Aphorism of the Day, January 29, 2024

The Plenitude of All is only experienced locally.  From having location one assumes that ones can be everywhere and when one adds language to being everywhere, one has personalized the world because language is personal.  With language we label non-personal things, extra-personal entities in personal ways.  Language does not let us escape personal-morphic practice.

Aphorism of the Day, January 28, 2024

How does humanity ascribe superlative value?  By saying something is superhuman or above human or out of this world.  One can understand how the divine enter human discourse.  We say that things are "out of this world," while remaining very much in it.  Religions present systems of axiology (values) and have hyperbolic discourse to represent the highest values.  Please do not confuse scientific language and the language of religion.

Aphorism of the Day, January 27, 2024

Everyone is necessarily a "relativist" because one can only see and know in part, that is, the things relative to ones time and place.  However, all relativists use discourses of totality because in using language one assumes the entire linguistic universe of differences without be able to comprehend the totality.  Any relativist is always already committed to the absolute reality of there always being MORE.

Aphorism of the Day, January 26, 2024

Is Being the absolute abstracted past of everything that has become?  The now is new arising occasions being made into inclusive Being.  Our freedom repertoire may be limited in how we contribute to new occasions, but it is significant if we choose to creatively advance love and justice.

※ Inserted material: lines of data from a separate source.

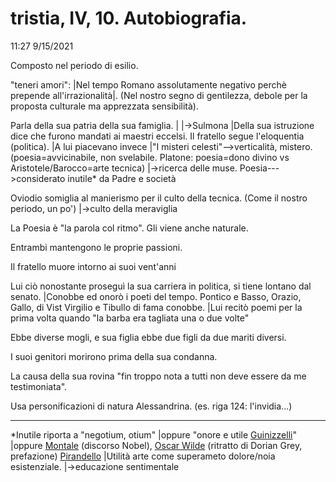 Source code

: # tristia, IV, 10. Autobiografia.
11:27 9/15/2021

Composto nel periodo di esilio.

"teneri amori": |Nel tempo Romano assolutamente negativo perchè prepende all'irrazionalità|.
		(Nel nostro segno di gentilezza, debole per la proposta culturale ma apprezzata sensibilità).
 
Parla della sua patria della sua famiglia. 
|		  |->Sulmona
|Della sua istruzione dice che furono mandati ai maestri eccelsi. Il fratello segue l'eloquentia (politica). 
|A lui piacevano invece 
|"I misteri celesti"-->verticalità, mistero. (poesia=avvicinabile, non svelabile. Platone: poesia=dono divino vs Aristotele/Barocco=arte tecnica)
		    |->ricerca delle muse. Poesia--->considerato inutile* da Padre e società

Oviodio somiglia al manierismo per il culto della tecnica. (Come il nostro periodo, un po')
			|->culto della meraviglia


La Poesia è "la parola col ritmo". Gli viene anche naturale. 

Entrambi mantengono le proprie passioni. 


Il fratello muore intorno ai suoi vent'anni

Lui ciò nonostante proseguì la sua carriera in politica, si tiene lontano dal senato. 
|Conobbe ed onorò i poeti del tempo. Pontico e Basso, Orazio, Gallo, di Vist Virgilio e Tibullo di fama conobbe.
|Lui recitò poemi per la prima volta quando "la barba era tagliata una o due volte"

Ebbe diverse mogli, e sua figlia ebbe due figli da due mariti diversi. 

I suoi genitori morirono prima della sua condanna. 

La causa della sua rovina "fin troppo nota a tutti non deve essere da me testimoniata".



Usa personificazioni di natura Alessandrina. (es. riga 124: l'invidia...)









------------------------------------------------------------------------------------------------------------------------------------------------------------------------------------------------------------------------------

*Inutile riporta a "negotium, otium"
|oppure "onore e utile [Guinizzelli](Guinizzelli)"
|oppure [Montale](Montale) (discorso Nobel), [Oscar Wilde](Oscar_Wilde) (ritratto di Dorian Grey, prefazione)
[Pirandello](Pirandello)
|Utilità arte come superameto dolore/noia esistenziale.
		|->educazione sentimentale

Aphorism of the Day, January 25, 2024

Some people absolutize the ancient human awareness models of the Bible to support the refusal to offer justice, rights, and care to people whose personal identities differ from "cookie cutter" binary modes of understanding the human person.  The Bible models many creative advances and paradigm shifts, which means we should also know how to integrate change with justice and dignity for all peoples.

Aphorism of the Day, January 24, 2024

It is impossible to avoid discourses of totality since when we speak we assume the entire universe of discourse even though we are limited in the portion which we can actually use.  We should not mistake the use of the discourse of totality for actually comprehending it or presuming to know its meaning.  Stated simply, the discourse of totality is the fact that "there is MORE" is the always already reality.

Aphorism of the Day, January 23, 2024

The supreme insult in philosophy is to call someone a "relativist."  Yet anyone can only know what is relative to one's circumstance and time of living.  It is more presumptuous to be the one who is an "absolutist" and claim to speak exclusively on behalf of the absolute while having but a relative profile.  Wisdom would demand that like St. Paul we confess that we know in part and that everyone uses a discourse of totality in assuming the entire universe while but actually using but a paltry portion of it.  The vastness of life demands being humble relativists, but let's do our relative parts well, in love and justice.

Aphorism of the Day, January 22, 2024

Having language is interiority; language comes from within.  It is a within which becomes an exterior in sound and text on its way to awakening the interior language points of new language users.

Aphorism of the Day, January 21, 2024

Interpreters error when they try to force a correspondence between ancient cultural practices in biblical times to our current day.  Some ancient cultural practices can be recommended as a model for us today, while some ancient cultural practices are rightfully regarded as unworthy of justice.  See slavery and the subjugation of women.  Some interpreters pick and choose in arbitrary ways which ancient cultural "biblical" practices they want to retain as models for our lives today.

Aphorism of the Day, January 20, 2024

Wisdom in life involves knowing justice as something which is permanent among changes.  Being permanent does not mean that application of justice to people in current situation doesn't change.  When people's self awareness change, the apparent nature of justice seems to change, but justice does not change, only the application of it to people previously denied justice changes.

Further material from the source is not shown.